*** Opening Records supplied ***
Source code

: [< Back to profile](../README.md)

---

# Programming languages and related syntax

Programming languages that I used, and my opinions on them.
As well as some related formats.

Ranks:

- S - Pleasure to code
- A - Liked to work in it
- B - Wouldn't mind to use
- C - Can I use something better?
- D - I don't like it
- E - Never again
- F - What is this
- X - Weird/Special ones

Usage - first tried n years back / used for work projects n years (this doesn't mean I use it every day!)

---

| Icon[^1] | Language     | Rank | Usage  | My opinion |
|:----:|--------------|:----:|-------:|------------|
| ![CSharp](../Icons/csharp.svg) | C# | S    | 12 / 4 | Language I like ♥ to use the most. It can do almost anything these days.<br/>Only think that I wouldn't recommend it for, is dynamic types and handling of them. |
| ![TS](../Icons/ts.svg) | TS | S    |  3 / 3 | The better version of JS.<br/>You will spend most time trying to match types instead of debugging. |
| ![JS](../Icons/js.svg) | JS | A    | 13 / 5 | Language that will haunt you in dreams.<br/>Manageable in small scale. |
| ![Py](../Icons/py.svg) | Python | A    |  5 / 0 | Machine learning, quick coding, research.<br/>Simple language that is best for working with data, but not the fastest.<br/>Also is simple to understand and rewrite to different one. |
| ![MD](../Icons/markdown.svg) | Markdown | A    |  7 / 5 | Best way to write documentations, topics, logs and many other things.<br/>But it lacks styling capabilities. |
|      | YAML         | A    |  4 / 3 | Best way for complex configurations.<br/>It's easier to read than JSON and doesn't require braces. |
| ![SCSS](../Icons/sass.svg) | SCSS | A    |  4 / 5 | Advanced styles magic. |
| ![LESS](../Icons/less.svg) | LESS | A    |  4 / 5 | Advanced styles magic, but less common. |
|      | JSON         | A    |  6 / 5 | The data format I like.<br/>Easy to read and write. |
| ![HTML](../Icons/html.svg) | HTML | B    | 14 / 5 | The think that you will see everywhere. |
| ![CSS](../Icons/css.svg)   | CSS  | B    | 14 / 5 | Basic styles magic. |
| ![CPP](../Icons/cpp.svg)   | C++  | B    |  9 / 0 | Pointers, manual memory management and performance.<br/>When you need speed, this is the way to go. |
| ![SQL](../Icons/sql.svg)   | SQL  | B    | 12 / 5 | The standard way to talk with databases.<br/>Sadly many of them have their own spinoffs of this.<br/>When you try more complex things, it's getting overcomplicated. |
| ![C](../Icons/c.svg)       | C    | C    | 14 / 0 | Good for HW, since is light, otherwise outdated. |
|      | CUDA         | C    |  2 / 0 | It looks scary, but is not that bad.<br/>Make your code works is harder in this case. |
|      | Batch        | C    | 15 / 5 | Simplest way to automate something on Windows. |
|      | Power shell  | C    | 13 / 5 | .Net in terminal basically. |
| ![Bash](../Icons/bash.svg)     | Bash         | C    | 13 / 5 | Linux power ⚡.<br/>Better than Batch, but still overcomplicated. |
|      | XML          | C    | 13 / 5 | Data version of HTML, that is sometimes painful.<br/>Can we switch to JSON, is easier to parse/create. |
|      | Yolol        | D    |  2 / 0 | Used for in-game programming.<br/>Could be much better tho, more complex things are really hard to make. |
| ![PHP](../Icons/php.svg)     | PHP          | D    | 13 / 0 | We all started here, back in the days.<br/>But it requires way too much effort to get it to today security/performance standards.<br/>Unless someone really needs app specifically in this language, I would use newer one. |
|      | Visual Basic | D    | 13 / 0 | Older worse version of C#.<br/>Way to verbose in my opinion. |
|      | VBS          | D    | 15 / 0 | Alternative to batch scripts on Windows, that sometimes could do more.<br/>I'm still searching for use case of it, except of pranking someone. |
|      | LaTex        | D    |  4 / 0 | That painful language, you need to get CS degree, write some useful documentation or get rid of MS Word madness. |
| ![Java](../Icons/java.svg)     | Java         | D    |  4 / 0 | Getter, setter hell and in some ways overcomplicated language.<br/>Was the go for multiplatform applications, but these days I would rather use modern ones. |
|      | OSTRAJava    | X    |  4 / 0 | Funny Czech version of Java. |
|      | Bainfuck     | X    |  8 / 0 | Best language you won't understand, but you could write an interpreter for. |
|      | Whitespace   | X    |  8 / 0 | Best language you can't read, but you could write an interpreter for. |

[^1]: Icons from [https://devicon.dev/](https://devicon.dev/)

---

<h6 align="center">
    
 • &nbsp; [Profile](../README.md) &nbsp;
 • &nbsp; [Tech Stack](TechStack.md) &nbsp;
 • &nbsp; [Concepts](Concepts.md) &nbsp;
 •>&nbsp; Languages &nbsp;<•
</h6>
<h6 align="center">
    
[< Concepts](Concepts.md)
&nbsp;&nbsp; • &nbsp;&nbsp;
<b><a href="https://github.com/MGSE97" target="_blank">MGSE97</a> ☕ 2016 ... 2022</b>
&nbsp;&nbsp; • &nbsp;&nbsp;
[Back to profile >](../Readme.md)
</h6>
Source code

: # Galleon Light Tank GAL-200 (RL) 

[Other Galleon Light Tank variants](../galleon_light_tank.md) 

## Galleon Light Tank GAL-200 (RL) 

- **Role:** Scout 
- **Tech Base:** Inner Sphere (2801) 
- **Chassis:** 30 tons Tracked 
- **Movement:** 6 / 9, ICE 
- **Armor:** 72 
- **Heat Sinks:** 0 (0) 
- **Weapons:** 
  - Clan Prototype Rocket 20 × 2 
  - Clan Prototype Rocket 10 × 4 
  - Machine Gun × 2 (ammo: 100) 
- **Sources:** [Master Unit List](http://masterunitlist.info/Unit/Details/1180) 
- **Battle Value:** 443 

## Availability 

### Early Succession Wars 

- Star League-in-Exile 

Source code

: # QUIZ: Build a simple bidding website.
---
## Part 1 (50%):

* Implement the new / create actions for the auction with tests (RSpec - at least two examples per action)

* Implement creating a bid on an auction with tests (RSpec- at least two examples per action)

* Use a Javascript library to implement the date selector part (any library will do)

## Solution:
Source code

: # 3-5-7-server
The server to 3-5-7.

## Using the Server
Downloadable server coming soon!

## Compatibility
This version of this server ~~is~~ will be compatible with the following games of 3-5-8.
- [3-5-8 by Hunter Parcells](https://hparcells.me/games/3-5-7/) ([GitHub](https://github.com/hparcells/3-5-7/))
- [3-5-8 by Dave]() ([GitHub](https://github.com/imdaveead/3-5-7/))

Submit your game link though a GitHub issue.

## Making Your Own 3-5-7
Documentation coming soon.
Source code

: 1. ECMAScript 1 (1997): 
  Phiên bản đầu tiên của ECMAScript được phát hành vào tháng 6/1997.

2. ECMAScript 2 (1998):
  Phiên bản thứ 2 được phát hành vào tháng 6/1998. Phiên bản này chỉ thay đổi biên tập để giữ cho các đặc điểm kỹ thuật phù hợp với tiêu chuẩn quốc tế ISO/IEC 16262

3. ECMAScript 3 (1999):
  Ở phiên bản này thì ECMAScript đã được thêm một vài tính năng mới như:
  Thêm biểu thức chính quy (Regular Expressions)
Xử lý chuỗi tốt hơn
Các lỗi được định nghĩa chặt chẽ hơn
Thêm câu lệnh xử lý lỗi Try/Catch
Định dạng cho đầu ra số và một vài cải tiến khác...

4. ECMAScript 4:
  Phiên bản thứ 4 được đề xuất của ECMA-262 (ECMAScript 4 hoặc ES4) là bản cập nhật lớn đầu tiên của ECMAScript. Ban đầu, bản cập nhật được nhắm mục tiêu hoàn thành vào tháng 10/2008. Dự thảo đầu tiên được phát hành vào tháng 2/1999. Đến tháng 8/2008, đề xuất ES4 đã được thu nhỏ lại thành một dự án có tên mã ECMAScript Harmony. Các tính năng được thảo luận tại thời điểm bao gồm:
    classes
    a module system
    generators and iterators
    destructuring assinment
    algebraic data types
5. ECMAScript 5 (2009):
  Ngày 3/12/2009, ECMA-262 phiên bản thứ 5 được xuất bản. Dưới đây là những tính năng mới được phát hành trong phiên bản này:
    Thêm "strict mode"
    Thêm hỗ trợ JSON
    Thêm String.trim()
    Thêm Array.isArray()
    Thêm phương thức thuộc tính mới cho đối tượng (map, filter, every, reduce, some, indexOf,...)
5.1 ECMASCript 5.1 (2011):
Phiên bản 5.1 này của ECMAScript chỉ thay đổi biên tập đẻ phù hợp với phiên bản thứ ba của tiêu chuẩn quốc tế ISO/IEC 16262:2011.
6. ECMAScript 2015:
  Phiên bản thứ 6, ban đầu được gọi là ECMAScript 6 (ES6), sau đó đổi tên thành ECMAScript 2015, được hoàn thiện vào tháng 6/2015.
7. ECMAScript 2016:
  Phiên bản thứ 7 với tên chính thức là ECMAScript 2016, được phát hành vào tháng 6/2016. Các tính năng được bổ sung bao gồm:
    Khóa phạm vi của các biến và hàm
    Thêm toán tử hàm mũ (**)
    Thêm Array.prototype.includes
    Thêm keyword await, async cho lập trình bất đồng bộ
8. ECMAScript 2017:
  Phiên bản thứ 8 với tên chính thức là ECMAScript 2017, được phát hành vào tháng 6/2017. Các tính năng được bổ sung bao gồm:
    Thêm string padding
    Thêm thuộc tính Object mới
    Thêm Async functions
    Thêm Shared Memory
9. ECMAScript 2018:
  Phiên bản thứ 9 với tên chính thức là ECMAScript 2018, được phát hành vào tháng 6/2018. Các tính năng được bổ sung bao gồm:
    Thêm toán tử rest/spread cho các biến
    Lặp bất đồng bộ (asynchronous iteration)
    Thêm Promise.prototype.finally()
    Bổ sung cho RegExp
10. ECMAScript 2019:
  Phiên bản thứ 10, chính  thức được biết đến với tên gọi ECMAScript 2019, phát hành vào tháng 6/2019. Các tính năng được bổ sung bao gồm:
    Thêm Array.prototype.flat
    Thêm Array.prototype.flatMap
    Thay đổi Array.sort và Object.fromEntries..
*** Closing Records supplied ***
*** Opening Records supplied ***
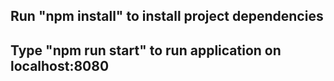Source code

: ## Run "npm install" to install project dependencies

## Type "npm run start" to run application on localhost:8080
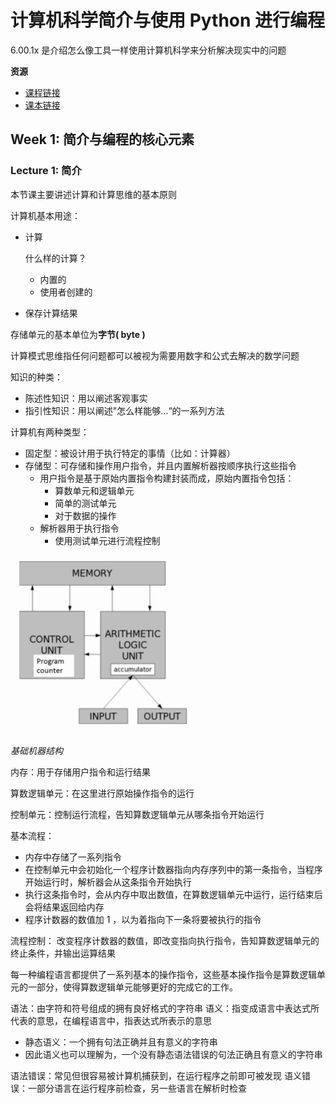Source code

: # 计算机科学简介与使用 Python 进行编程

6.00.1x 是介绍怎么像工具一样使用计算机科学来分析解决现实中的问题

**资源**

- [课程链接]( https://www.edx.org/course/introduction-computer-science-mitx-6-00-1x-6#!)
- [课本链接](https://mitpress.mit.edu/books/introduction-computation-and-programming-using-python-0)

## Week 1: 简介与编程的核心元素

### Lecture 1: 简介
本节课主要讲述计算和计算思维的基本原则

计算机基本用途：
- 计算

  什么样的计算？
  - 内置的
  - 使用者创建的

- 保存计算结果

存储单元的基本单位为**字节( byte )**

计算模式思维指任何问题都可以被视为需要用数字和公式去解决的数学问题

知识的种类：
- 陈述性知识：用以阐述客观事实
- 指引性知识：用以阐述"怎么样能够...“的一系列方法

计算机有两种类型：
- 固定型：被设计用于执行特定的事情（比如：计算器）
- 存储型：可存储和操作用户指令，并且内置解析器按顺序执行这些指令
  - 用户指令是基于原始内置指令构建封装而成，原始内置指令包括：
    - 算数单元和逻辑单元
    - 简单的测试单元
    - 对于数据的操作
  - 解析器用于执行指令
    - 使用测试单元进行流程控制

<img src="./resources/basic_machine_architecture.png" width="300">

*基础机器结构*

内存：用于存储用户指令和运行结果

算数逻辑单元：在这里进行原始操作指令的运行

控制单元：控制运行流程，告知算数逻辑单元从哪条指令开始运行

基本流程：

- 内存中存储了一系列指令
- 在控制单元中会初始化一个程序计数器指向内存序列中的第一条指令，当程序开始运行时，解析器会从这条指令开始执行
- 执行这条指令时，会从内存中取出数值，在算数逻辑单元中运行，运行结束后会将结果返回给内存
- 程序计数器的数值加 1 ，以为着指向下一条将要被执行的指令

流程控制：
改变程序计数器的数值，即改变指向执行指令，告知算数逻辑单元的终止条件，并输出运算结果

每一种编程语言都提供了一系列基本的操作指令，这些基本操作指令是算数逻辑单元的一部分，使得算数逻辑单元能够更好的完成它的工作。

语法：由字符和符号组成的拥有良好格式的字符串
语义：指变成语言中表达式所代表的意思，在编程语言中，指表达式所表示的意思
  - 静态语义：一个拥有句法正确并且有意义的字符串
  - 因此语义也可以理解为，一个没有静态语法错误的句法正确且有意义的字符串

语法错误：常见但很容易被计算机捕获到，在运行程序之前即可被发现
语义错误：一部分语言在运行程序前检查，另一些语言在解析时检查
*** Closing Records supplied ***
*** Opening Records supplied ***
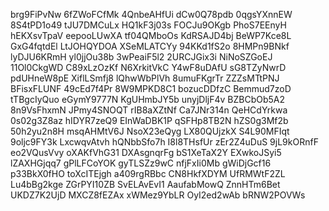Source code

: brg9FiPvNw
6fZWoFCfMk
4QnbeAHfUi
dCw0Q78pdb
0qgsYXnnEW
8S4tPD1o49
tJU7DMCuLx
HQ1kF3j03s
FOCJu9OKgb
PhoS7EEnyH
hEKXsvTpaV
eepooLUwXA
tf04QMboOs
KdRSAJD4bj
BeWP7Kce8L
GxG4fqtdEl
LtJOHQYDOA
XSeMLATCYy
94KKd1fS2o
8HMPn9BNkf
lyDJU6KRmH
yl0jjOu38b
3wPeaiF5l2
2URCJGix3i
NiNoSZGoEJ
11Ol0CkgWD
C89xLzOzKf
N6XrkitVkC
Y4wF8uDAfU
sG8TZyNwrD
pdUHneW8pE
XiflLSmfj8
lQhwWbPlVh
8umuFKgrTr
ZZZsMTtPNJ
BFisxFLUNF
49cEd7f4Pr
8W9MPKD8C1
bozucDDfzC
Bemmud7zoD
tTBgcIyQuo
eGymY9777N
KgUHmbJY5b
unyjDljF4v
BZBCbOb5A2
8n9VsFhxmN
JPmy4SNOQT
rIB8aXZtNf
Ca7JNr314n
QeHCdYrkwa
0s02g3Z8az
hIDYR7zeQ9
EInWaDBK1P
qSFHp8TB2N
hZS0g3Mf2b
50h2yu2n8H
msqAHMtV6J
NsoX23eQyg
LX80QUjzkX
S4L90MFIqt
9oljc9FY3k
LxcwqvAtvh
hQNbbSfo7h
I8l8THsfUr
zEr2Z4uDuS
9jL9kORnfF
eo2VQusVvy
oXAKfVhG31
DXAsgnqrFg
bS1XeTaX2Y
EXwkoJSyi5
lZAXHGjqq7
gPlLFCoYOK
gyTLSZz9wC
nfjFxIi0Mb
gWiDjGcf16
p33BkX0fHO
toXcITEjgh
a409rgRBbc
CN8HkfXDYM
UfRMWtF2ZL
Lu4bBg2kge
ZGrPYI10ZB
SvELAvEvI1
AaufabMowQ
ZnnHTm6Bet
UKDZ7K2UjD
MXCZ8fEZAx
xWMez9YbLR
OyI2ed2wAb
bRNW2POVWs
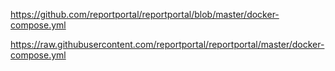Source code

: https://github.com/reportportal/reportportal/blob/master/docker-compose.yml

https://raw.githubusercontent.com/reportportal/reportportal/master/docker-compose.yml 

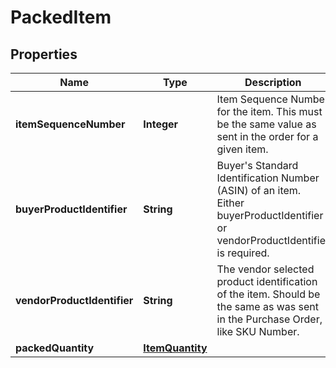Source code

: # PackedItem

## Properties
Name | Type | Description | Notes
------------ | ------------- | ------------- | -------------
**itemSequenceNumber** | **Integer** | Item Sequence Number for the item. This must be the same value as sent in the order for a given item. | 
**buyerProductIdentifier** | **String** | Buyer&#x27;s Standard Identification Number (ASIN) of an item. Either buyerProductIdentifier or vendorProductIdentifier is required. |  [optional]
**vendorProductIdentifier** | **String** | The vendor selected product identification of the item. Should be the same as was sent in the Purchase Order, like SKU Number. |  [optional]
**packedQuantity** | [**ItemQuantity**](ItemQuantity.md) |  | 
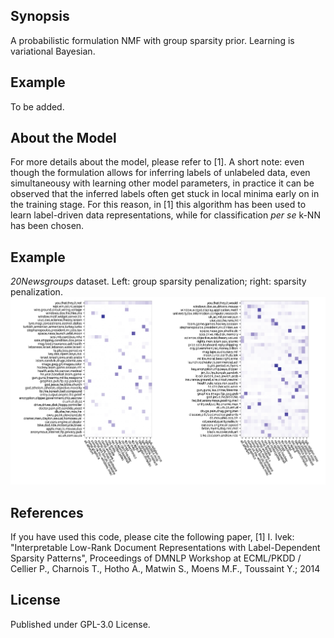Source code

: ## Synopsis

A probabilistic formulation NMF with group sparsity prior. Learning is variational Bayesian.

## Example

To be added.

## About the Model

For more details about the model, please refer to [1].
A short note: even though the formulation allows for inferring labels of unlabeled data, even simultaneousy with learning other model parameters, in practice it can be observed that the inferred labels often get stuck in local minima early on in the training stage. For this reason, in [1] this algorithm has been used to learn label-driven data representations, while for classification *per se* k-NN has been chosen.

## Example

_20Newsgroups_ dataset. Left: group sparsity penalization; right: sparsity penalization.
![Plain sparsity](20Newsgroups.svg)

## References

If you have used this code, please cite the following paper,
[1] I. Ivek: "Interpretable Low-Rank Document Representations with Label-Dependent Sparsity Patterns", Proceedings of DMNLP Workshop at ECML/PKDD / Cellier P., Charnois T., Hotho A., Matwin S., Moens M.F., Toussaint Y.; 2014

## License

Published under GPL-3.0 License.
*** Closing Records supplied ***
Looking at the records above, say how many lines contain the string "please". Give the number and no other words.

2